BRIEF:
Start at the line below containing "have installed Bottle" and stop at the line containing "running build_scripts". Repeat every line of that stretch exactly, and nothing outside it.

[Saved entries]

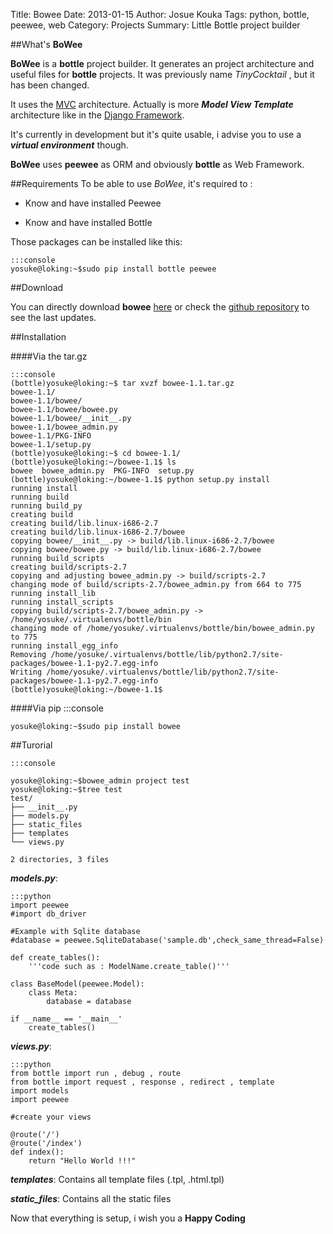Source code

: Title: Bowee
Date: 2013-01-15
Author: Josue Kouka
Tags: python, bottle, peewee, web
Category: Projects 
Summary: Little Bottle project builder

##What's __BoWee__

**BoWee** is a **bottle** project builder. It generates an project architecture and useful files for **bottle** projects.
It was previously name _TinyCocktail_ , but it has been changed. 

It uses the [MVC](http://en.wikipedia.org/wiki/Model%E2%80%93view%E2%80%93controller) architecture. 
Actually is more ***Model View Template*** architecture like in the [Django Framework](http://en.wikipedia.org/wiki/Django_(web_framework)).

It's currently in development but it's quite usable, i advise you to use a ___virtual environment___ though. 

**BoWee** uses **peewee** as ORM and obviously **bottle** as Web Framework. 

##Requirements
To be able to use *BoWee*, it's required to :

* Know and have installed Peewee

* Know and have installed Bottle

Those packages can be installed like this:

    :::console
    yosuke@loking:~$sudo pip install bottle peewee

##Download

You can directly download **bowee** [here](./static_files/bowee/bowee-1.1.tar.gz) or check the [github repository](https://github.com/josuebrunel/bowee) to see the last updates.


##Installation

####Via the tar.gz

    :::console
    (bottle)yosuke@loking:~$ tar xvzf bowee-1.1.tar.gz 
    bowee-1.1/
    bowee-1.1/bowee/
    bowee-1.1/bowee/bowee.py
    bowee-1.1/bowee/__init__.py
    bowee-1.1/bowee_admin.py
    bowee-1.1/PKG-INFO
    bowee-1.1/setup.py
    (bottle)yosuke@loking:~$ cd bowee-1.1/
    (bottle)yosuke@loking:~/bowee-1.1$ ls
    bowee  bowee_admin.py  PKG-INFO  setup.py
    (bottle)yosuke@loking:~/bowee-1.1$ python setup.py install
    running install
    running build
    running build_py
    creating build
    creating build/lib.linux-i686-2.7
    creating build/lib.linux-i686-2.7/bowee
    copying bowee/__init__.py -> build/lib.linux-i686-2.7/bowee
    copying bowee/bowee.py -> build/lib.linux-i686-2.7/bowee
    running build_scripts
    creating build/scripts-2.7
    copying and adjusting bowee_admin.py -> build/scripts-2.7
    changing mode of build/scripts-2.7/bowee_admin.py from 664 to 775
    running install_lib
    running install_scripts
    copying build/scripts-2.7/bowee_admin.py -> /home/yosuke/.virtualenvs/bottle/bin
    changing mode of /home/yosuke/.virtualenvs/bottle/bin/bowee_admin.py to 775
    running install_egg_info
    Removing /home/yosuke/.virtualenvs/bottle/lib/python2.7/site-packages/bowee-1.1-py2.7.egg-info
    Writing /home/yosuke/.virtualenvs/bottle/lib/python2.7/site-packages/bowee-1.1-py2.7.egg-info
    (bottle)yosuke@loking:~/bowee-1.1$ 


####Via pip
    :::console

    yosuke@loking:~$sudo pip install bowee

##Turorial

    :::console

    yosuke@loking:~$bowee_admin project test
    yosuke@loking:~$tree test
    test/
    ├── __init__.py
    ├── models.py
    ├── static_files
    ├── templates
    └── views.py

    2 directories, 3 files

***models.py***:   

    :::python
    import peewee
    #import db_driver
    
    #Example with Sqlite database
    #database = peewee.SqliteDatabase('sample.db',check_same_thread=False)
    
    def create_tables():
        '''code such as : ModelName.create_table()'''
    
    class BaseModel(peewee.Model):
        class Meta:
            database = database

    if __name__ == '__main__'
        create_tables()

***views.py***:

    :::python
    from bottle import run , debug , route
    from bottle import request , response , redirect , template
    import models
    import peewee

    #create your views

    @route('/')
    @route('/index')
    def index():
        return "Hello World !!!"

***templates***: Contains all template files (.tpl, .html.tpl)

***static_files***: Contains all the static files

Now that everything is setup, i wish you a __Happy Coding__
* * *
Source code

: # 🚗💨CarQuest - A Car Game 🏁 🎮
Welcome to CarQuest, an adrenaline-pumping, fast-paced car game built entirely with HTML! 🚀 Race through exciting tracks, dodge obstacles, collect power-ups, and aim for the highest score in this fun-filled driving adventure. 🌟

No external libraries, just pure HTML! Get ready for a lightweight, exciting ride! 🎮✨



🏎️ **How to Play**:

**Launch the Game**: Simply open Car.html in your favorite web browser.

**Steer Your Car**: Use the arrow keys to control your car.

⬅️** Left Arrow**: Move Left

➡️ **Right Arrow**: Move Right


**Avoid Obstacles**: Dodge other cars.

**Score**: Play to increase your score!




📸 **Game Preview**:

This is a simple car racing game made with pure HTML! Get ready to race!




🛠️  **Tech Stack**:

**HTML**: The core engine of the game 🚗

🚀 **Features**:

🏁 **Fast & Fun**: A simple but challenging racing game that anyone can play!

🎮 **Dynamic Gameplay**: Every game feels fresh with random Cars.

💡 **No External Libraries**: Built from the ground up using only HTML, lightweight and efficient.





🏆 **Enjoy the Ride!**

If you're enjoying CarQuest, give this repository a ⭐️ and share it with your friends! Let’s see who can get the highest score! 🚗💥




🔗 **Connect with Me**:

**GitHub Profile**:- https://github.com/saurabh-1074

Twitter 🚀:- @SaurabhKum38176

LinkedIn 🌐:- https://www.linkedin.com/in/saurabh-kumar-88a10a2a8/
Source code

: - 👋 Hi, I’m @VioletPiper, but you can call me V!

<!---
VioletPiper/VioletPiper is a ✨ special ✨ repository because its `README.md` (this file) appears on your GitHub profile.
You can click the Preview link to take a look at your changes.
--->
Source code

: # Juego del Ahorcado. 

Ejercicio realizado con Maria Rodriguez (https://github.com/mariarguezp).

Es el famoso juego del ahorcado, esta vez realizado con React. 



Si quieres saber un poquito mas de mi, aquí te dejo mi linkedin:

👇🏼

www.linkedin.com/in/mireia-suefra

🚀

ANSWER TO THIS EXERCISE:
* Know and have installed Bottle

Those packages can be installed like this:

    :::console
    yosuke@loking:~$sudo pip install bottle peewee

##Download

You can directly download **bowee** [here](./static_files/bowee/bowee-1.1.tar.gz) or check the [github repository](https://github.com/josuebrunel/bowee) to see the last updates.


##Installation

####Via the tar.gz

    :::console
    (bottle)yosuke@loking:~$ tar xvzf bowee-1.1.tar.gz 
    bowee-1.1/
    bowee-1.1/bowee/
    bowee-1.1/bowee/bowee.py
    bowee-1.1/bowee/__init__.py
    bowee-1.1/bowee_admin.py
    bowee-1.1/PKG-INFO
    bowee-1.1/setup.py
    (bottle)yosuke@loking:~$ cd bowee-1.1/
    (bottle)yosuke@loking:~/bowee-1.1$ ls
    bowee  bowee_admin.py  PKG-INFO  setup.py
    (bottle)yosuke@loking:~/bowee-1.1$ python setup.py install
    running install
    running build
    running build_py
    creating build
    creating build/lib.linux-i686-2.7
    creating build/lib.linux-i686-2.7/bowee
    copying bowee/__init__.py -> build/lib.linux-i686-2.7/bowee
    copying bowee/bowee.py -> build/lib.linux-i686-2.7/bowee
    running build_scripts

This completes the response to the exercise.